"Wir bleiben vorsichtig optimistisch"

Obschon die Aktienhausse mittlerweile einen gewissen Reifegrad erreicht hat, gibt es immer noch genügend Gründe, zuversichtlich zu bleiben, wie Scott Berg, Portfolio Manager des T. Rowe Price Global Equity Funds, im Gespräch mit Fondstrends meint.
04.01.2018 22:35

Was hat vielen Aktienmärkten 2017 zu Höchstständen verholfen – und sind diese gerechtfertigt?

Scott Berg: Das Ausmass der globalen Finanzkrise ist mitverantwortlich dafür, dass ausgehend von sehr niedrigen Bewertungen hohe Renditen eingefahren werden konnten. Auch die umfassenden jahrelangen geldpolitischen Massnahmen als Antwort auf die globale Finanzkrise haben den Auftrieb an den Aktienmärkten nachhaltig angeheizt.

Zuletzt verlängerte sich der Höhenflug aufgrund weniger dramatischer Faktoren wie Stabilität und geringer Verbesserungen. Das globale Wachstum war zwar bescheiden, verzeichnete aber einen Aufwärtstrend. Die politischen Entwicklungen waren abgesehen von Nordkorea weniger extrem, als Worst-Case-Szenarien befürchten liessen. Am wichtigsten ist jedoch, dass die zuvor schwachen Unternehmensgewinne auf breiter Basis nach oben tendierten. Dies untermauert aus fundamentaler Sicht die steigenden Anlegererwartungen. Hinzu kommt, dass viele Alternativen zu Aktien teuer sind. Deshalb erscheinen Aktien sowohl in fundamentaler als auch in relativer Hinsicht attraktiv.

Sie sehen also derzeit keine Bewertungsblase bei Aktien?

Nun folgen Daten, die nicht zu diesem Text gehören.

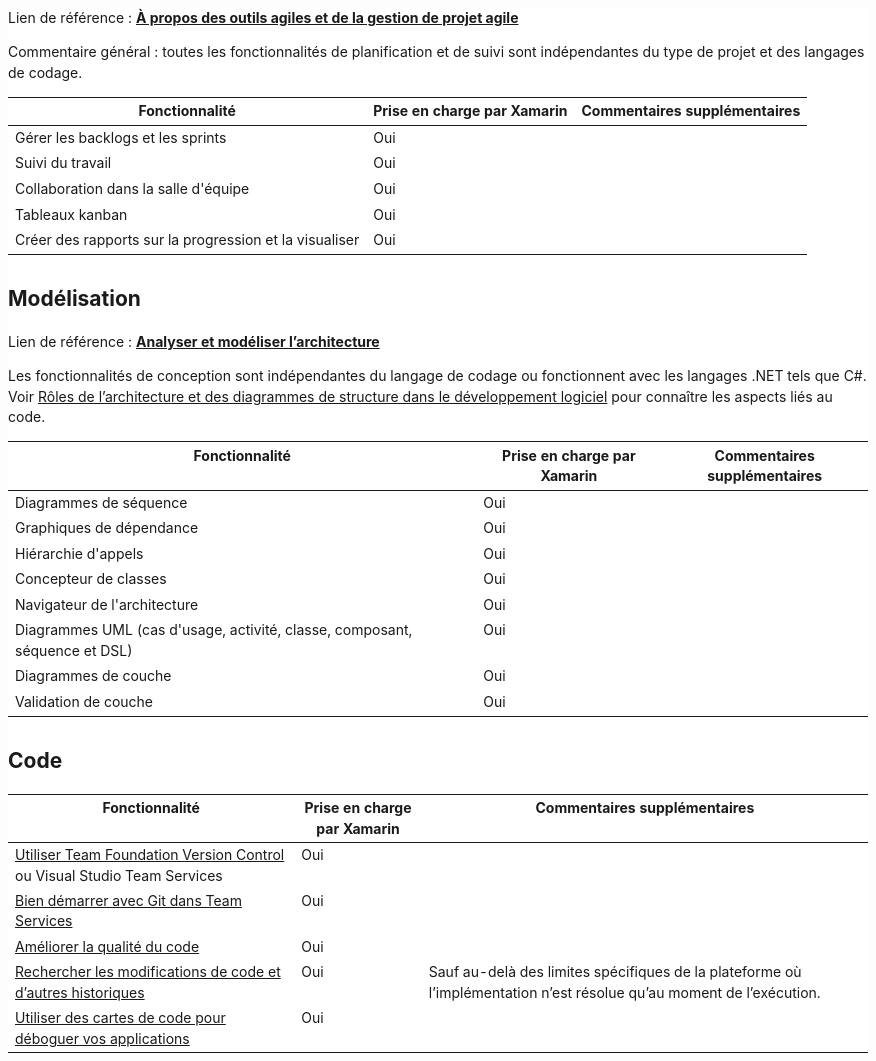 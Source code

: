 Lien de référence : **[À propos des outils agiles et de la gestion de projet agile](/vsts/work/backlogs/overview?view=vsts)**

Commentaire général : toutes les fonctionnalités de planification et de suivi sont indépendantes du type de projet et des langages de codage.

|Fonctionnalité|Prise en charge par Xamarin|Commentaires supplémentaires|
|-------------|----------------------------|-------------------------|
|Gérer les backlogs et les sprints|Oui||
|Suivi du travail|Oui||
|Collaboration dans la salle d'équipe|Oui||
|Tableaux kanban|Oui||
|Créer des rapports sur la progression et la visualiser|Oui||

## <a name="modeling"></a>Modélisation

Lien de référence : **[Analyser et modéliser l’architecture](../modeling/analyze-and-model-your-architecture.md)**

Les fonctionnalités de conception sont indépendantes du langage de codage ou fonctionnent avec les langages .NET tels que C#. Voir [Rôles de l’architecture et des diagrammes de structure dans le développement logiciel](../modeling/scenario-change-your-design-using-visualization-and-modeling.md#ModelingDiagramsTools) pour connaître les aspects liés au code.

|Fonctionnalité|Prise en charge par Xamarin|Commentaires supplémentaires|
|-------------|----------------------------|-------------------------|
|Diagrammes de séquence|Oui||
|Graphiques de dépendance|Oui||
|Hiérarchie d'appels|Oui||
|Concepteur de classes|Oui||
|Navigateur de l'architecture|Oui||
|Diagrammes UML (cas d'usage, activité, classe, composant, séquence et DSL)|Oui||
|Diagrammes de couche|Oui||
|Validation de couche|Oui||

## <a name="code"></a>Code

|Fonctionnalité|Prise en charge par Xamarin|Commentaires supplémentaires|
|-------------|----------------------------|-------------------------|
|[Utiliser Team Foundation Version Control](/vsts/tfvc/overview?view=vsts) ou Visual Studio Team Services|Oui||
|[Bien démarrer avec Git dans Team Services](/vsts/git/gitquickstart?view=vsts&tabs=visual-studio)|Oui||
|[Améliorer la qualité du code](../test/improve-code-quality.md)|Oui||
|[Rechercher les modifications de code et d’autres historiques](../ide/find-code-changes-and-other-history-with-codelens.md)|Oui|Sauf au-delà des limites spécifiques de la plateforme où l’implémentation n’est résolue qu’au moment de l’exécution.|
|[Utiliser des cartes de code pour déboguer vos applications](../modeling/use-code-maps-to-debug-your-applications.md)|Oui||

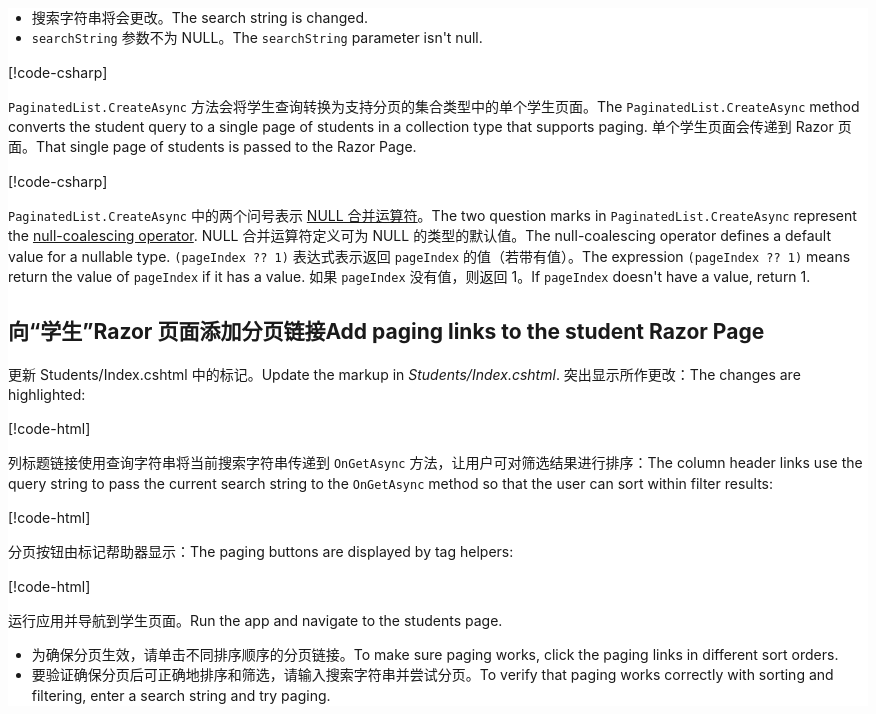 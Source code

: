 * <span data-ttu-id="f2409-240">搜索字符串将会更改。</span><span class="sxs-lookup"><span data-stu-id="f2409-240">The search string is changed.</span></span>
* <span data-ttu-id="f2409-241">`searchString` 参数不为 NULL。</span><span class="sxs-lookup"><span data-stu-id="f2409-241">The `searchString` parameter isn't null.</span></span>

[!code-csharp[](intro/samples/cu21/Pages/Students/Index.cshtml.cs?name=snippet_SortFilterPage3)]

<span data-ttu-id="f2409-242">`PaginatedList.CreateAsync` 方法会将学生查询转换为支持分页的集合类型中的单个学生页面。</span><span class="sxs-lookup"><span data-stu-id="f2409-242">The `PaginatedList.CreateAsync` method converts the student query to a single page of students in a collection type that supports paging.</span></span> <span data-ttu-id="f2409-243">单个学生页面会传递到 Razor 页面。</span><span class="sxs-lookup"><span data-stu-id="f2409-243">That single page of students is passed to the Razor Page.</span></span>

[!code-csharp[](intro/samples/cu21/Pages/Students/Index.cshtml.cs?name=snippet_SortFilterPage4)]

<span data-ttu-id="f2409-244">`PaginatedList.CreateAsync` 中的两个问号表示 [NULL 合并运算符](/dotnet/csharp/language-reference/operators/null-conditional-operator)。</span><span class="sxs-lookup"><span data-stu-id="f2409-244">The two question marks in `PaginatedList.CreateAsync` represent the [null-coalescing operator](/dotnet/csharp/language-reference/operators/null-conditional-operator).</span></span> <span data-ttu-id="f2409-245">NULL 合并运算符定义可为 NULL 的类型的默认值。</span><span class="sxs-lookup"><span data-stu-id="f2409-245">The null-coalescing operator defines a default value for a nullable type.</span></span> <span data-ttu-id="f2409-246">`(pageIndex ?? 1)` 表达式表示返回 `pageIndex` 的值（若带有值）。</span><span class="sxs-lookup"><span data-stu-id="f2409-246">The expression `(pageIndex ?? 1)` means return the value of `pageIndex` if it has a value.</span></span> <span data-ttu-id="f2409-247">如果 `pageIndex` 没有值，则返回 1。</span><span class="sxs-lookup"><span data-stu-id="f2409-247">If `pageIndex` doesn't have a value, return 1.</span></span>

## <a name="add-paging-links-to-the-student-razor-page"></a><span data-ttu-id="f2409-248">向“学生”Razor 页面添加分页链接</span><span class="sxs-lookup"><span data-stu-id="f2409-248">Add paging links to the student Razor Page</span></span>

<span data-ttu-id="f2409-249">更新 Students/Index.cshtml 中的标记。</span><span class="sxs-lookup"><span data-stu-id="f2409-249">Update the markup in *Students/Index.cshtml*.</span></span> <span data-ttu-id="f2409-250">突出显示所作更改：</span><span class="sxs-lookup"><span data-stu-id="f2409-250">The changes are highlighted:</span></span>

[!code-html[](intro/samples/cu21/Pages/Students/Index.cshtml?highlight=28-31,37-40,68-999)]

<span data-ttu-id="f2409-251">列标题链接使用查询字符串将当前搜索字符串传递到 `OnGetAsync` 方法，让用户可对筛选结果进行排序：</span><span class="sxs-lookup"><span data-stu-id="f2409-251">The column header links use the query string to pass the current search string to the `OnGetAsync` method so that the user can sort within filter results:</span></span>

[!code-html[](intro/samples/cu21/Pages/Students/Index.cshtml?range=28-31)]

<span data-ttu-id="f2409-252">分页按钮由标记帮助器显示：</span><span class="sxs-lookup"><span data-stu-id="f2409-252">The paging buttons are displayed by tag helpers:</span></span>

[!code-html[](intro/samples/cu21/Pages/Students/Index.cshtml?range=72-)]

<span data-ttu-id="f2409-253">运行应用并导航到学生页面。</span><span class="sxs-lookup"><span data-stu-id="f2409-253">Run the app and navigate to the students page.</span></span>

* <span data-ttu-id="f2409-254">为确保分页生效，请单击不同排序顺序的分页链接。</span><span class="sxs-lookup"><span data-stu-id="f2409-254">To make sure paging works, click the paging links in different sort orders.</span></span>
* <span data-ttu-id="f2409-255">要验证确保分页后可正确地排序和筛选，请输入搜索字符串并尝试分页。</span><span class="sxs-lookup"><span data-stu-id="f2409-255">To verify that paging works correctly with sorting and filtering, enter a search string and try paging.</span></span>
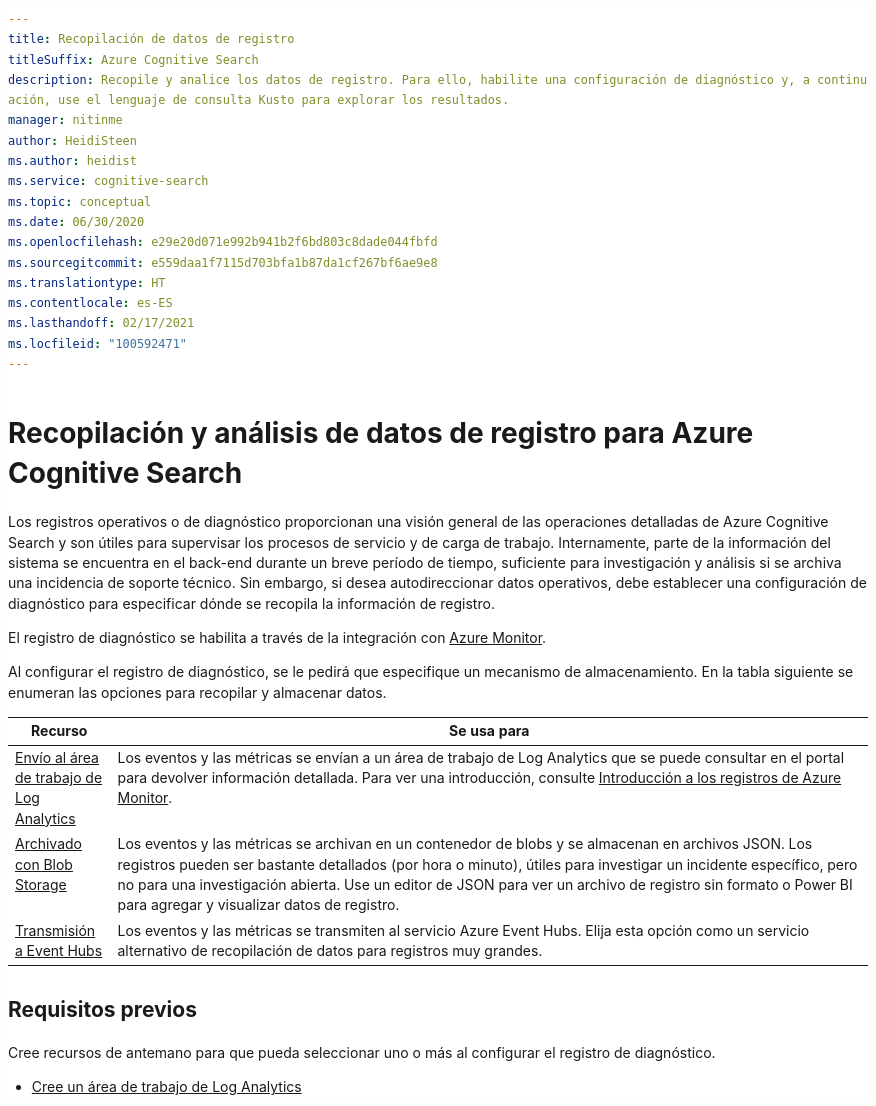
 ```yaml
---
title: Recopilación de datos de registro
titleSuffix: Azure Cognitive Search
description: Recopile y analice los datos de registro. Para ello, habilite una configuración de diagnóstico y, a continuación, use el lenguaje de consulta Kusto para explorar los resultados.
manager: nitinme
author: HeidiSteen
ms.author: heidist
ms.service: cognitive-search
ms.topic: conceptual
ms.date: 06/30/2020
ms.openlocfilehash: e29e20d071e992b941b2f6bd803c8dade044fbfd
ms.sourcegitcommit: e559daa1f7115d703bfa1b87da1cf267bf6ae9e8
ms.translationtype: HT
ms.contentlocale: es-ES
ms.lasthandoff: 02/17/2021
ms.locfileid: "100592471"
---
```

# <a name="collect-and-analyze-log-data-for-azure-cognitive-search"></a>Recopilación y análisis de datos de registro para Azure Cognitive Search

Los registros operativos o de diagnóstico proporcionan una visión general de las operaciones detalladas de Azure Cognitive Search y son útiles para supervisar los procesos de servicio y de carga de trabajo. Internamente, parte de la información del sistema se encuentra en el back-end durante un breve período de tiempo, suficiente para investigación y análisis si se archiva una incidencia de soporte técnico. Sin embargo, si desea autodireccionar datos operativos, debe establecer una configuración de diagnóstico para especificar dónde se recopila la información de registro.

El registro de diagnóstico se habilita a través de la integración con [Azure Monitor](../azure-monitor/index.yml). 

Al configurar el registro de diagnóstico, se le pedirá que especifique un mecanismo de almacenamiento. En la tabla siguiente se enumeran las opciones para recopilar y almacenar datos.

| Recurso | Se usa para |
|----------|----------|
| [Envío al área de trabajo de Log Analytics](../azure-monitor/essentials/tutorial-resource-logs.md) | Los eventos y las métricas se envían a un área de trabajo de Log Analytics que se puede consultar en el portal para devolver información detallada. Para ver una introducción, consulte [Introducción a los registros de Azure Monitor](../azure-monitor/logs/log-analytics-tutorial.md). |
| [Archivado con Blob Storage](../storage/blobs/storage-blobs-overview.md) | Los eventos y las métricas se archivan en un contenedor de blobs y se almacenan en archivos JSON. Los registros pueden ser bastante detallados (por hora o minuto), útiles para investigar un incidente específico, pero no para una investigación abierta. Use un editor de JSON para ver un archivo de registro sin formato o Power BI para agregar y visualizar datos de registro.|
| [Transmisión a Event Hubs](../event-hubs/index.yml) | Los eventos y las métricas se transmiten al servicio Azure Event Hubs. Elija esta opción como un servicio alternativo de recopilación de datos para registros muy grandes. |

## <a name="prerequisites"></a>Requisitos previos

Cree recursos de antemano para que pueda seleccionar uno o más al configurar el registro de diagnóstico.

+ [Cree un área de trabajo de Log Analytics](../azure-monitor/logs/quick-create-workspace.md)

Auch wenn diese Hausse eine gewisse Reife erreicht haben mag, sind die meisten Aktien noch angemessen bewertet. Zumindest wenn man wie wir der Ansicht ist, dass wir uns in einem stabilen oder sich verbessernden Wachstumsumfeld befinden. Anleger sind in einem solchen Umfeld durchaus bereit, für Aktien einen Aufschlag gegenüber den langfristigen Durchschnittswerten zu zahlen.

Werden steigende Zinsen das Ende der Hausse herbeiführen?

In mancher Hinsicht könnte eine deutliche geldpolitische Straffung in Form einer spürbaren Zinserhöhung tatsächlich eine Herausforderung für die Weltwirtschaft und die globalen Aktienmärkte darstellen. Die Verschuldung ist in vielen Segmenten der Weltwirtschaft kontinuierlich gestiegen, und es ist unwahrscheinlich, dass alle Inhaber von Schuldpapieren für eine deutliche Straffung der Geldpolitik bereit sind.

Während jedoch viele Experten in der späten Phase des Zyklus umdenken und sich für einen Zinserhöhungszyklus positionieren und Pessimisten bereits von einer "Kreditkrise II" sprechen, scheinen die Inflationstrends, die Ende 2016 und Anfang 2017 verzeichnet wurden, ins Stocken geraten zu sein. Das ist ein positives Signal für Optimisten, denn eine aggressive Straffung der monetären Bedingungen könnte ausbleiben.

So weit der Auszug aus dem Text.